デヴィッド・ボードウェル『小津安二郎』

デヴィッド・ボードウェル(杉山昭夫訳)『小津安二郎 映像の詩学青土社、1992年11月
ロシア・フォルマリズムを受け継いだ本書の分析方法は、なるほど小津映画のカットを精緻に分析し、その内在的規範を抽出している。この緻密な映像分析にはただただ驚かされる。小津の映像の秘密が分かったような気になってしまう。
しかし、不満だなと思うこともなきにしもあらず。映画の中からカットを取りだしてきて、そのカットに何が映っているか、どんな文脈に置かれているのかなど分析しているが、その分析にどうしても映画の「運動性」というものを感じないのだ。静止画を分析しているような印象を受ける。たしかに、緻密なカットの分析から、ビール瓶の「運動」を指摘していたりもするので、まったく映画の「運動性」を無視しているわけではない。だけど、私には物足りなかった。

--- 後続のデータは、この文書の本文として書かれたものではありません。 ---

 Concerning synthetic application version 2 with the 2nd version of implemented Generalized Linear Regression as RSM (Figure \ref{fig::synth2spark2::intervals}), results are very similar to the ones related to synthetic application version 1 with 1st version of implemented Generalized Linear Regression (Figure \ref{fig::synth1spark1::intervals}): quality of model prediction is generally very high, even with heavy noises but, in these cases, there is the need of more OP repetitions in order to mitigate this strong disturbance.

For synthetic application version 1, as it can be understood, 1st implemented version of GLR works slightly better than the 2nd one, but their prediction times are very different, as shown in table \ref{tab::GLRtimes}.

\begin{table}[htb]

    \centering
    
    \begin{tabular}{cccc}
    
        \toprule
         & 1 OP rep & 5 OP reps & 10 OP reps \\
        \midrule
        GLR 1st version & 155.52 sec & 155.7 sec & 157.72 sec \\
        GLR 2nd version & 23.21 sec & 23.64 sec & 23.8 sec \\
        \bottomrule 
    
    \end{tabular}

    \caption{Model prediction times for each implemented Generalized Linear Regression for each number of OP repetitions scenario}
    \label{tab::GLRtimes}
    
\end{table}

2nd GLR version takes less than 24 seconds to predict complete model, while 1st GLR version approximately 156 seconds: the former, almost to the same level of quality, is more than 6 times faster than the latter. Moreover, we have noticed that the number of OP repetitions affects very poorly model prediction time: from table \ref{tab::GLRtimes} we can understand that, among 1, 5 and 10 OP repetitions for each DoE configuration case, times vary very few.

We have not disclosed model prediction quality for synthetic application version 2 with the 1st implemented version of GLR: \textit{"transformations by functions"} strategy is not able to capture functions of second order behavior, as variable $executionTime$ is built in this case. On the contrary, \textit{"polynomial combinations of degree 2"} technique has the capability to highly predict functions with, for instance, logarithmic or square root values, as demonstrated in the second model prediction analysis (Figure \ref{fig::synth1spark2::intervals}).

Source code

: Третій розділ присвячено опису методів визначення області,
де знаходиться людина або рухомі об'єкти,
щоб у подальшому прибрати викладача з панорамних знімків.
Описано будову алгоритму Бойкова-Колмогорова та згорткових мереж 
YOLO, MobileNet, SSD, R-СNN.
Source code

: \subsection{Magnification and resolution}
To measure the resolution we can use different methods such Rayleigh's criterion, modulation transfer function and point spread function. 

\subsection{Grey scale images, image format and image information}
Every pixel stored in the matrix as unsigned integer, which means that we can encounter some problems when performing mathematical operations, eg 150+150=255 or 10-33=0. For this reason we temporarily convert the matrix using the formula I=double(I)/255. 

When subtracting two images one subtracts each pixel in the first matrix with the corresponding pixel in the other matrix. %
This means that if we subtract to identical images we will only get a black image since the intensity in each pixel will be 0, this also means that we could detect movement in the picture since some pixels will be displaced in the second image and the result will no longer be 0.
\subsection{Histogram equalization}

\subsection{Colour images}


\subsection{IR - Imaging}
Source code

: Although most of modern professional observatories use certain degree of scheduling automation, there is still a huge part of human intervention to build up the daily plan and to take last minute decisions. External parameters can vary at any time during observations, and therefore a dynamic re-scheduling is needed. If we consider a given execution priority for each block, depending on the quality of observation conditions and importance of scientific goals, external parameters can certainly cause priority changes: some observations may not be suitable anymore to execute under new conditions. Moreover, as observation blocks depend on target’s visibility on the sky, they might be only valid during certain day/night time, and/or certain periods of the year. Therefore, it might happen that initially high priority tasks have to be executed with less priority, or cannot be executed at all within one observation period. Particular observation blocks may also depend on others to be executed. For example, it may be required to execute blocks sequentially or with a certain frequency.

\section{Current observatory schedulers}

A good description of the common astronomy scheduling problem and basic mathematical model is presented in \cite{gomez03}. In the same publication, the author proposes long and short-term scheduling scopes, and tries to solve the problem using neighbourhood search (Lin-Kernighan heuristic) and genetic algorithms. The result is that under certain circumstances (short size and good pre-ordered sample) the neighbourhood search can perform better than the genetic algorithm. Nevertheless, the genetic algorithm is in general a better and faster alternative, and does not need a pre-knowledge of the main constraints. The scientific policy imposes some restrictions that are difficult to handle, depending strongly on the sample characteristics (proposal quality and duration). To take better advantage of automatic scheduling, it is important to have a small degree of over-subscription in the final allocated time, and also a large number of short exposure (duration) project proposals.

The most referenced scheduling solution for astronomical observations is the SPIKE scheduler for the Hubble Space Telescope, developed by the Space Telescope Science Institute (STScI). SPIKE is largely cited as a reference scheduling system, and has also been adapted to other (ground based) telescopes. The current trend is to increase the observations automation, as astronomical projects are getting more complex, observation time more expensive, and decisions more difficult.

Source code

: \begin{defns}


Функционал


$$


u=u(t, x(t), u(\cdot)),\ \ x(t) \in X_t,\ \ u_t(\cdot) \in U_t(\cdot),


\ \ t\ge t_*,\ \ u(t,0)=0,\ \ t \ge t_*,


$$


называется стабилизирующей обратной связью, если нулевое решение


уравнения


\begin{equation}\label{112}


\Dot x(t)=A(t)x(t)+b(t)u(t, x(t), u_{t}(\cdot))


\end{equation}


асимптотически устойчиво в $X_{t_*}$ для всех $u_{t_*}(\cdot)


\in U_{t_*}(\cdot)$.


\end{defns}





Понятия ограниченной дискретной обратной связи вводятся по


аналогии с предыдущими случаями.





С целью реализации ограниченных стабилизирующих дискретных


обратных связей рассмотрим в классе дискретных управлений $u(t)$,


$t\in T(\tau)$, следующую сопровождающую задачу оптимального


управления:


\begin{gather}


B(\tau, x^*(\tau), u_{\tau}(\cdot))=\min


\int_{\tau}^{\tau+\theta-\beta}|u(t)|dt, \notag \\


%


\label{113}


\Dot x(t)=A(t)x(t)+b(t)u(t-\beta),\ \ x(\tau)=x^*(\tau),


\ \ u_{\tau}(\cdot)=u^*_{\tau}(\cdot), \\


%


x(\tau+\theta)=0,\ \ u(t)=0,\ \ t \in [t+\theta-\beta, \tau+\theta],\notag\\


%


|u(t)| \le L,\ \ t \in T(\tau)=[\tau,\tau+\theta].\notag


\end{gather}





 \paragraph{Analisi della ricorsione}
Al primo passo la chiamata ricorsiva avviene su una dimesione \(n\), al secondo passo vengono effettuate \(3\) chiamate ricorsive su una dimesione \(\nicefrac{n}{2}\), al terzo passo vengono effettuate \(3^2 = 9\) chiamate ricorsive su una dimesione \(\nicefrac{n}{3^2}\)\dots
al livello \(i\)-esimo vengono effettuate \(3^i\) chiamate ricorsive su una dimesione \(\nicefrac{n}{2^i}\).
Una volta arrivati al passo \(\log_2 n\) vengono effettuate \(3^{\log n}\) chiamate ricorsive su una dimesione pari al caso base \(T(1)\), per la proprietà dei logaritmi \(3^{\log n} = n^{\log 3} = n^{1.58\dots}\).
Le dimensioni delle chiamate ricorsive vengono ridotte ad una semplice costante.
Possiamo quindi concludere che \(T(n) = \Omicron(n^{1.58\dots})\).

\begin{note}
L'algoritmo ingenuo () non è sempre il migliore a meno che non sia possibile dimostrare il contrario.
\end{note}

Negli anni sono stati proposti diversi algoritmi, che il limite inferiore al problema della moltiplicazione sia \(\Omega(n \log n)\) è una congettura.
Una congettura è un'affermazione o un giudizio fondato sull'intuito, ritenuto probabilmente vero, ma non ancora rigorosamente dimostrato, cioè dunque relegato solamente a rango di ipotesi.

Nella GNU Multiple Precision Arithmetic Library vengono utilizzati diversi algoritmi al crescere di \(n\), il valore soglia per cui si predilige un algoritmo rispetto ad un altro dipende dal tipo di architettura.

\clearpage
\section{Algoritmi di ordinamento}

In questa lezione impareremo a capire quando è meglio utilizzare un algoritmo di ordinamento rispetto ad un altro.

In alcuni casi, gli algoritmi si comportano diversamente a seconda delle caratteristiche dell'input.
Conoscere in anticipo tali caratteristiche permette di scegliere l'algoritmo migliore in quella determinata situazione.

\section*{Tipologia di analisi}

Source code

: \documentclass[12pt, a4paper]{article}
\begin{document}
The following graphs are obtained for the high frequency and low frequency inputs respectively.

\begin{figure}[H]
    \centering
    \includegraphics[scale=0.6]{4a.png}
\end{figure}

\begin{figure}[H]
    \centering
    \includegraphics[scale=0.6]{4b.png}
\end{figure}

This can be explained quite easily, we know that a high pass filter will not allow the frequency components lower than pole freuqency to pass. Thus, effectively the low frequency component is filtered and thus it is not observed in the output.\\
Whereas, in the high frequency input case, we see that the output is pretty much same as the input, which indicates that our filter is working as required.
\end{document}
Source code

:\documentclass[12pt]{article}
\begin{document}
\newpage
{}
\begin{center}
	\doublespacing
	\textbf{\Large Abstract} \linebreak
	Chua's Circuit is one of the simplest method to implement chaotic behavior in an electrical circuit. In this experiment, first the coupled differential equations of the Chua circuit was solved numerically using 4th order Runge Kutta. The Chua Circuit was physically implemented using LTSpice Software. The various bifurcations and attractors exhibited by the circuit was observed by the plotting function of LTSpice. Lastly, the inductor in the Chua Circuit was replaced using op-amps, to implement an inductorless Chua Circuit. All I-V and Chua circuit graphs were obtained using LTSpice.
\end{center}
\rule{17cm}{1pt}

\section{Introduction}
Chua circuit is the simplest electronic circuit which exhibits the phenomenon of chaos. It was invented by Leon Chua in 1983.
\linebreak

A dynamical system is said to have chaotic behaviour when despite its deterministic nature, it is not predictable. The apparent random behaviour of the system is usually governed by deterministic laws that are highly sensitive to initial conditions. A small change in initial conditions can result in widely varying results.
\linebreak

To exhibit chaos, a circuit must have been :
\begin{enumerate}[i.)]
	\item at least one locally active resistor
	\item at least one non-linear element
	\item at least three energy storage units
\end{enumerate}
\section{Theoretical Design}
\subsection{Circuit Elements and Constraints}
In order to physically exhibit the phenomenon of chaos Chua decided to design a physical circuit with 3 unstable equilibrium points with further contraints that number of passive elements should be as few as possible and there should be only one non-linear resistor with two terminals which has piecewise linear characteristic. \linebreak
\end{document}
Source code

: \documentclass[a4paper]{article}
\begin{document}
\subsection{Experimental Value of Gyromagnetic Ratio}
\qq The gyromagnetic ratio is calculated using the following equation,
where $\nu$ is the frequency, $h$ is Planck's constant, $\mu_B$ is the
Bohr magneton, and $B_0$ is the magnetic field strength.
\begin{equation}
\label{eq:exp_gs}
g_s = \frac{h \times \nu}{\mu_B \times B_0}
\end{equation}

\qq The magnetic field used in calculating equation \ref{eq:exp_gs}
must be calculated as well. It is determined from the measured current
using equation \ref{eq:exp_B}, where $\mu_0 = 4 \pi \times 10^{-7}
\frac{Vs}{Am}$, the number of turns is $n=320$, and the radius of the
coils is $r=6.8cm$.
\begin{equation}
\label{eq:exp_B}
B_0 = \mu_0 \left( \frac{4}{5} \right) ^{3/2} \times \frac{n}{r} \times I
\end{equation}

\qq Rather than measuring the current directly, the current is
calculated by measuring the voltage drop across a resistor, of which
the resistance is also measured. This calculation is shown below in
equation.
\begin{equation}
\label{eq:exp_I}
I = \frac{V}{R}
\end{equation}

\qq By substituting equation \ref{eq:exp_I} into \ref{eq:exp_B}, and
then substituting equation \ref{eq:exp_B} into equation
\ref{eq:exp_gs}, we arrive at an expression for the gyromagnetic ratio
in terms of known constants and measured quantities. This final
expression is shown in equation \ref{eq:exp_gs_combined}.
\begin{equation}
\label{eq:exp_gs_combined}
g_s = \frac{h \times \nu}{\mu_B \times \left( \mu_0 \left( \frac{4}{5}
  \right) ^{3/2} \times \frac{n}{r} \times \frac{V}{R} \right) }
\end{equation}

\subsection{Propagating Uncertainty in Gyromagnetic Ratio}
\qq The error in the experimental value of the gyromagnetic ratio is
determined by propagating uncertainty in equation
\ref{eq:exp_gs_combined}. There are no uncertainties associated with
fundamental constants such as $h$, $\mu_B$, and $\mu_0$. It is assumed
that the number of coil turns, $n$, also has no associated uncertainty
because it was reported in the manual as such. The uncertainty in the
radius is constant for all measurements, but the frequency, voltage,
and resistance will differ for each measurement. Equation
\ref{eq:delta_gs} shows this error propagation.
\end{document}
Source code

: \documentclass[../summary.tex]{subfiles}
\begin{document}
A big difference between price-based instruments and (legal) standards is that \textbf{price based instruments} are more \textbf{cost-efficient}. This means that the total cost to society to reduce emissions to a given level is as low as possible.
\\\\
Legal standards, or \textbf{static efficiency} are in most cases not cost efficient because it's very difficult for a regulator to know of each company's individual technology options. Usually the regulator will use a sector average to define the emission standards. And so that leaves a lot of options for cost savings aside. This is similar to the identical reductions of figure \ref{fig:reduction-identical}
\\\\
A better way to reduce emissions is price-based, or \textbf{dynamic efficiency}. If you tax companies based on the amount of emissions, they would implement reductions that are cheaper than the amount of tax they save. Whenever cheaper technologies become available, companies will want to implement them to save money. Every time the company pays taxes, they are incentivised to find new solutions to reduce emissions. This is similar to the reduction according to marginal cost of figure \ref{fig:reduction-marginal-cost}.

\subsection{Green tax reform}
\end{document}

これは、もちろん、先に蓮實重彦の『監督小津安二郎』を読んでしまっているので、余計にそう感じてしまうのだろう。静止画としてではなく、運動として映画を見ること。映画批評の面白さと難しさがこの点にあることは、よく知られているだろう。阿部和重の小説ではないが、映画において、「運動」がもたらす思いがけない「変化」を、いかにして言葉で伝えるか。映画批評における重要な課題である。